Your objective » Please give the records below back in full, exactly as shown.
------------------------------------------------------------------------
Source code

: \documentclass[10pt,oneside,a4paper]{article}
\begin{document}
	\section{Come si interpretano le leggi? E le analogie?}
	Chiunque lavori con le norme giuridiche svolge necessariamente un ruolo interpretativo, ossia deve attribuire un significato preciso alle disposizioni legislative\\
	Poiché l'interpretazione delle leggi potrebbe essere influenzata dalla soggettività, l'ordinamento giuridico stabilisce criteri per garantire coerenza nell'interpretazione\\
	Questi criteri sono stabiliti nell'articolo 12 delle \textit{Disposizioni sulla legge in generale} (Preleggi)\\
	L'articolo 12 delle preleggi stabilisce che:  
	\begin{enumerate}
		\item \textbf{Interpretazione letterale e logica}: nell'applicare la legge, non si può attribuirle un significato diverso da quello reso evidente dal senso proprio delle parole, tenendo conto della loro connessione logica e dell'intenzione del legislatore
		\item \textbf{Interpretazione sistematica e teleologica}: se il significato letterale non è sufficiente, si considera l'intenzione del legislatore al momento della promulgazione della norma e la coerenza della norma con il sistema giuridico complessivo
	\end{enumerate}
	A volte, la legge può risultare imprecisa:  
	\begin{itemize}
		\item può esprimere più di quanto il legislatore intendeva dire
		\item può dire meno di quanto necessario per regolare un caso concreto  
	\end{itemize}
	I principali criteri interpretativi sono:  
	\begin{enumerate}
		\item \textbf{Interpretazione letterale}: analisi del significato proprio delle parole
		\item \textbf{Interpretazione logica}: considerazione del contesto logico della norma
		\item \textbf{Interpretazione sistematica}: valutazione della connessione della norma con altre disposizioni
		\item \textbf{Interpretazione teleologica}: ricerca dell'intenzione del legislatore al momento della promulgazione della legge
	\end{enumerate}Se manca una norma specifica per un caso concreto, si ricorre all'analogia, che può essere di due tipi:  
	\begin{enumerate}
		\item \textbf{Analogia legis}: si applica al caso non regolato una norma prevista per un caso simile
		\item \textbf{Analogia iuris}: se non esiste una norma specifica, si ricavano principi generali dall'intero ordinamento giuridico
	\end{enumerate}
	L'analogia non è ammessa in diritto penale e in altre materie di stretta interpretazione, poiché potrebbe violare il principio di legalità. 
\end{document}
------------------------------------------------------------------------
Response area »
Source code

: \documentclass[10pt,oneside,a4paper]{article}
\begin{document}
	\section{Come si interpretano le leggi? E le analogie?}
	Chiunque lavori con le norme giuridiche svolge necessariamente un ruolo interpretativo, ossia deve attribuire un significato preciso alle disposizioni legislative\\
	Poiché l'interpretazione delle leggi potrebbe essere influenzata dalla soggettività, l'ordinamento giuridico stabilisce criteri per garantire coerenza nell'interpretazione\\
	Questi criteri sono stabiliti nell'articolo 12 delle \textit{Disposizioni sulla legge in generale} (Preleggi)\\
	L'articolo 12 delle preleggi stabilisce che:  
	\begin{enumerate}
		\item \textbf{Interpretazione letterale e logica}: nell'applicare la legge, non si può attribuirle un significato diverso da quello reso evidente dal senso proprio delle parole, tenendo conto della loro connessione logica e dell'intenzione del legislatore
		\item \textbf{Interpretazione sistematica e teleologica}: se il significato letterale non è sufficiente, si considera l'intenzione del legislatore al momento della promulgazione della norma e la coerenza della norma con il sistema giuridico complessivo
	\end{enumerate}
	A volte, la legge può risultare imprecisa:  
	\begin{itemize}
		\item può esprimere più di quanto il legislatore intendeva dire
		\item può dire meno di quanto necessario per regolare un caso concreto  
	\end{itemize}
	I principali criteri interpretativi sono:  
	\begin{enumerate}
		\item \textbf{Interpretazione letterale}: analisi del significato proprio delle parole
		\item \textbf{Interpretazione logica}: considerazione del contesto logico della norma
		\item \textbf{Interpretazione sistematica}: valutazione della connessione della norma con altre disposizioni
		\item \textbf{Interpretazione teleologica}: ricerca dell'intenzione del legislatore al momento della promulgazione della legge
	\end{enumerate}Se manca una norma specifica per un caso concreto, si ricorre all'analogia, che può essere di due tipi:  
	\begin{enumerate}
		\item \textbf{Analogia legis}: si applica al caso non regolato una norma prevista per un caso simile
		\item \textbf{Analogia iuris}: se non esiste una norma specifica, si ricavano principi generali dall'intero ordinamento giuridico
	\end{enumerate}
	L'analogia non è ammessa in diritto penale e in altre materie di stretta interpretazione, poiché potrebbe violare il principio di legalità. 
\end{document}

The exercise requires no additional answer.